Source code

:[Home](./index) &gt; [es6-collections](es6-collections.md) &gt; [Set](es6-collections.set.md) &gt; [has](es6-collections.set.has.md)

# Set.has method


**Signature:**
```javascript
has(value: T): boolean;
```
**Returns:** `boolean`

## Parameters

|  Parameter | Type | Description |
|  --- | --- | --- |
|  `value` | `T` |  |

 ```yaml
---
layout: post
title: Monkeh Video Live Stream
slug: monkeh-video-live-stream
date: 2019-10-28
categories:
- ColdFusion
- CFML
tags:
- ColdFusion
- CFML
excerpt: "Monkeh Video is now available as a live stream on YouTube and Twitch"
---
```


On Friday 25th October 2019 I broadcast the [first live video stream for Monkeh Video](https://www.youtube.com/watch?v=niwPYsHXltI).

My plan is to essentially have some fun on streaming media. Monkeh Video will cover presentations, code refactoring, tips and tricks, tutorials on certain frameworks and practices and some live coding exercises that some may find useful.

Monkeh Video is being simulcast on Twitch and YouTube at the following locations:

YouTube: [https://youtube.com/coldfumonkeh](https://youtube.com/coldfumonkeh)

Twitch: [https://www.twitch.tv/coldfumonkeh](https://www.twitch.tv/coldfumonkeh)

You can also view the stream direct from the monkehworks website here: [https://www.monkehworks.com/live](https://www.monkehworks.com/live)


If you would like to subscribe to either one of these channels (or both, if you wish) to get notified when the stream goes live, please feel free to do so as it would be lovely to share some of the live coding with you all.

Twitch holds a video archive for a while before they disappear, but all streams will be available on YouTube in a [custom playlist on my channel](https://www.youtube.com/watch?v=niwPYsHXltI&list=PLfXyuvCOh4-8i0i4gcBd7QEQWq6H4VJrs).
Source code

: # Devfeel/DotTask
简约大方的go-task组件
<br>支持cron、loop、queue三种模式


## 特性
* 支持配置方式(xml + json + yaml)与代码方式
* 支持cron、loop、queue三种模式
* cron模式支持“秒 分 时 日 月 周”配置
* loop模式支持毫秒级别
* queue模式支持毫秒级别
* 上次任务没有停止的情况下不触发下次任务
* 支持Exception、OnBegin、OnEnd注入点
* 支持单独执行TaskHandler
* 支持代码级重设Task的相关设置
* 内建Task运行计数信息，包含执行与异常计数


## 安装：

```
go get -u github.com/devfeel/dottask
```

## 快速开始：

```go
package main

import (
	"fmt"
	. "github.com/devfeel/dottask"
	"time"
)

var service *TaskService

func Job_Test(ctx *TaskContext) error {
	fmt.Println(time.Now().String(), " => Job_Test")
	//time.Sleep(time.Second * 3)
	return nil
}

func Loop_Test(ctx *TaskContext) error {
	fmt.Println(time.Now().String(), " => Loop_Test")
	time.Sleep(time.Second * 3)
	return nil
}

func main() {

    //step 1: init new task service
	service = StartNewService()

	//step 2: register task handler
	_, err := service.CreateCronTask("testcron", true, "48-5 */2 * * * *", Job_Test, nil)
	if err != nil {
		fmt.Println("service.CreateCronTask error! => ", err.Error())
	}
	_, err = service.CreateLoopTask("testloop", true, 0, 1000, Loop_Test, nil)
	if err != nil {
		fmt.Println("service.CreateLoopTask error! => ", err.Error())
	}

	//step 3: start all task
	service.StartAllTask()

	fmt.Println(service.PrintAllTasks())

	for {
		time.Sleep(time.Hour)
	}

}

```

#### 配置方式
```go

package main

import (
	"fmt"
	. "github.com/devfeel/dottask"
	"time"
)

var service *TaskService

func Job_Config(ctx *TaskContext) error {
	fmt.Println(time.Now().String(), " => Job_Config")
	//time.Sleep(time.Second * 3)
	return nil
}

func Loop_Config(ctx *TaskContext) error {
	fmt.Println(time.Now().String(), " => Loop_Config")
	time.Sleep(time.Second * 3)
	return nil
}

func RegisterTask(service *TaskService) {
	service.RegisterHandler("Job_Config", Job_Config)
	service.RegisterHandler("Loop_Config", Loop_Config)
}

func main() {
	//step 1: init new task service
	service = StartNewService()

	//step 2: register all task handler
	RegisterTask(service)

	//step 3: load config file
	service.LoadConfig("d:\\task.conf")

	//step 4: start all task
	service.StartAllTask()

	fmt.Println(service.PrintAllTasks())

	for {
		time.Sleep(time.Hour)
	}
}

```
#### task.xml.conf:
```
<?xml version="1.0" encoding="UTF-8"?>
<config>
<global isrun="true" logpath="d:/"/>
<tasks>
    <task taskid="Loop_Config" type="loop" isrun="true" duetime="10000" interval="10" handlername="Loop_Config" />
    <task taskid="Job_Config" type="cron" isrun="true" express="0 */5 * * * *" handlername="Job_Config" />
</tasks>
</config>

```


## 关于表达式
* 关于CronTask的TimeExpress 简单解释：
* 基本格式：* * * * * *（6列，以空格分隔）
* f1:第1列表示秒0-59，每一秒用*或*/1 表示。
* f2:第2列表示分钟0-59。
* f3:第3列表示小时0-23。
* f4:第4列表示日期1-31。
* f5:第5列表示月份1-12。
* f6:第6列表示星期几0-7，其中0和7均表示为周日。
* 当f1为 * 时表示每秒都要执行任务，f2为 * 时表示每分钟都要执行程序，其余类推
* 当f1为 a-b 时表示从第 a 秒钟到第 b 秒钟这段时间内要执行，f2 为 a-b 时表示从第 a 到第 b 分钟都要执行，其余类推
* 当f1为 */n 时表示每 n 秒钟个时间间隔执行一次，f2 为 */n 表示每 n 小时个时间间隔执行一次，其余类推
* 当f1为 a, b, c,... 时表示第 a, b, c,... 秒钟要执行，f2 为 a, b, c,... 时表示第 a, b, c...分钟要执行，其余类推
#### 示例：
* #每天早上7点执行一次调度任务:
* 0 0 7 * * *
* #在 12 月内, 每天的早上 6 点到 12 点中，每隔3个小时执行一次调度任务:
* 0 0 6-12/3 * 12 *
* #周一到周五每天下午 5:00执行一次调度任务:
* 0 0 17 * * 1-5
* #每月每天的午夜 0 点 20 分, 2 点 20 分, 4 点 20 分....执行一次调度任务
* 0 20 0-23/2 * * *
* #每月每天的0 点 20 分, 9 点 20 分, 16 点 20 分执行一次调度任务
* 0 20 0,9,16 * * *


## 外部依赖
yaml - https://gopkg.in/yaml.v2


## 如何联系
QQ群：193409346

Assignment>
Would you filter the entries above and keep each line that has the word "RegisterTask"?

Solution to this exercise>
func RegisterTask(service *TaskService) {
	RegisterTask(service)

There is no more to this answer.